[RESOLVED] question about memcpy, char* and string

[lab1]

Hello,

I have the following code that works fine for packing and unpacking with memcpy:

#include <string>
using namespace std;

Code:

int main()
{
    // PACK
    char *bufptr; 
    char buf[12];
    unsigned int data1 = 1003;
    unsigned int data2 = 0;
    float data3 = 90.0;
    bufptr = buf; 
    memcpy(bufptr, &data1, 4);
    bufptr+=4;
    memcpy(bufptr, &data2, 4);
    bufptr+=4;
    memcpy(bufptr, &data3, 4);
    bufptr+=4;

    // UNPACK
    unsigned int _data1, _data2;
    float _data3;
    char *temp = buf;
    memcpy(&_data1, temp, 4); 
    temp+=4;
    memcpy(&_data2, temp, 4); 
    temp+=4;    
    memcpy(&_data3, temp, 4); 
    temp+=4; 
    return 0;
}

but now I tried to add strings into the mix, and it stops working. What am I doing wrong with the strings here?

#include <string>
using namespace std;

Code:

int main()
{
    // PACK
    char *bufptr; 
    char buf[12];
    unsigned int data1 = 1003;
    unsigned int data2 = 0;
    float data3 = 90.0;
    bufptr = buf; 
    memcpy(bufptr, &data1, 4);
    bufptr+=4;
    memcpy(bufptr, &data2, 4);
    bufptr+=4;
    memcpy(bufptr, &data3, 4);
    bufptr+=4;
    string message=buf;

    // UNPACK
    unsigned int _data1, _data2;
    float _data3;
    char *temp = (char*)message.c_str();
    memcpy(&_data1, temp, 4); 
    temp+=4;
    memcpy(&_data2, temp, 4); 
    temp+=4;    
    memcpy(&_data3, temp, 4); 
    temp+=4; 
    return 0;
}

I am guessing trhe line that is wrong is this line:

char *temp = (char*)message.c_str();

Can anyone help me to make this work correctly with strings?

Thanks!!

[VladimirF]

Can anyone help me to make this work correctly with strings?

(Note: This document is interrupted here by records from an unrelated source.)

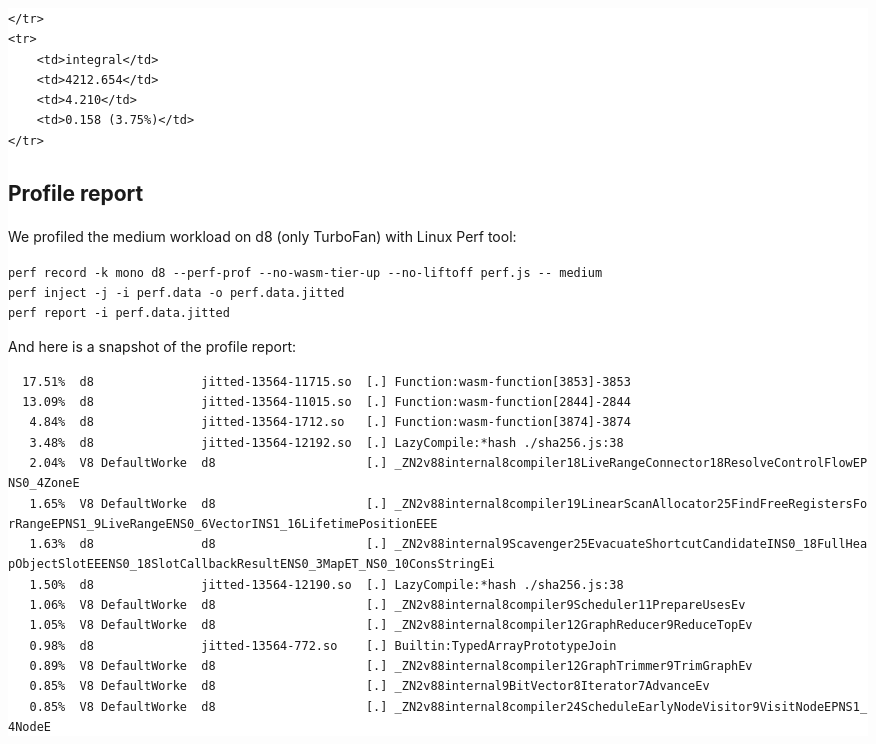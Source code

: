     </tr>
    <tr>
        <td>integral</td>
        <td>4212.654</td>
        <td>4.210</td>
        <td>0.158 (3.75%)</td>
    </tr>
</table>

## Profile report
We profiled the medium workload on d8 (only TurboFan) with Linux Perf tool: 

```
perf record -k mono d8 --perf-prof --no-wasm-tier-up --no-liftoff perf.js -- medium
perf inject -j -i perf.data -o perf.data.jitted
perf report -i perf.data.jitted
```

And here is a snapshot of the profile report:

```
  17.51%  d8               jitted-13564-11715.so  [.] Function:wasm-function[3853]-3853                                                                                                                                                                                                   
  13.09%  d8               jitted-13564-11015.so  [.] Function:wasm-function[2844]-2844                                                                                                                                                                                                   
   4.84%  d8               jitted-13564-1712.so   [.] Function:wasm-function[3874]-3874                                                                                                                                                                                                   
   3.48%  d8               jitted-13564-12192.so  [.] LazyCompile:*hash ./sha256.js:38                                                                                                                                                                                                    
   2.04%  V8 DefaultWorke  d8                     [.] _ZN2v88internal8compiler18LiveRangeConnector18ResolveControlFlowEPNS0_4ZoneE                                                                                                                                                        
   1.65%  V8 DefaultWorke  d8                     [.] _ZN2v88internal8compiler19LinearScanAllocator25FindFreeRegistersForRangeEPNS1_9LiveRangeENS0_6VectorINS1_16LifetimePositionEEE                                                                                                      
   1.63%  d8               d8                     [.] _ZN2v88internal9Scavenger25EvacuateShortcutCandidateINS0_18FullHeapObjectSlotEEENS0_18SlotCallbackResultENS0_3MapET_NS0_10ConsStringEi                                                                                              
   1.50%  d8               jitted-13564-12190.so  [.] LazyCompile:*hash ./sha256.js:38                                                                                                                                                                                                    
   1.06%  V8 DefaultWorke  d8                     [.] _ZN2v88internal8compiler9Scheduler11PrepareUsesEv                                                                                                                                                                                   
   1.05%  V8 DefaultWorke  d8                     [.] _ZN2v88internal8compiler12GraphReducer9ReduceTopEv                                                                                                                                                                                  
   0.98%  d8               jitted-13564-772.so    [.] Builtin:TypedArrayPrototypeJoin                                                                                                                                                                                                     
   0.89%  V8 DefaultWorke  d8                     [.] _ZN2v88internal8compiler12GraphTrimmer9TrimGraphEv                                                                                                                                                                                  
   0.85%  V8 DefaultWorke  d8                     [.] _ZN2v88internal9BitVector8Iterator7AdvanceEv                                                                                                                                                                                        
   0.85%  V8 DefaultWorke  d8                     [.] _ZN2v88internal8compiler24ScheduleEarlyNodeVisitor9VisitNodeEPNS1_4NodeE                                                                                                                                                            
```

You could probably make it work. But it is a bad idea to keep binary data in strings because all internal functions that need to determine its size will look for a first 0 byte...

[a1ex07]

There is nothing wrong with

Code:

char *temp = (char*)message.c_str();

All 'magic' happens here

Code:

 string message=buf;

You initialize string object with c-string (which is 0-terminated string), so as soon as the first 0 occurs in buf, the process is stopped. I'd suggest that vector<char> is more natural type in this case.

[lab1]

Hey Alex,

How can I fix this then? How do I copy a char buffer into a string?

Thanks!

[lab1]

Hey Alex,

What if I must use a string? is there any possible way to initial a string with a char buffer?

Thanks!
Curtis

[GCDEF]

Hey Alex,

How can I fix this then? How do I copy a char buffer into a string?

Thanks!

As has been pointed out, a string is not the right data type if your data contains embedded nulls.

[lab1]

Sorry but I think you are wrong. Here is some example code:

Code:

    char buffer[14] = "testtest0test";
    char buffer2[14];
    string message=buffer;
    char *temp = (char*)message.c_str();
    memcpy(&buffer2, temp, 14);

or is this "0" not an embedded null?

Thanks

[Paul McKenzie]

Hey Alex,

What if I must use a string? is there any possible way to initial a string with a char buffer?

Have you tried looking at all of the constructors that string takes?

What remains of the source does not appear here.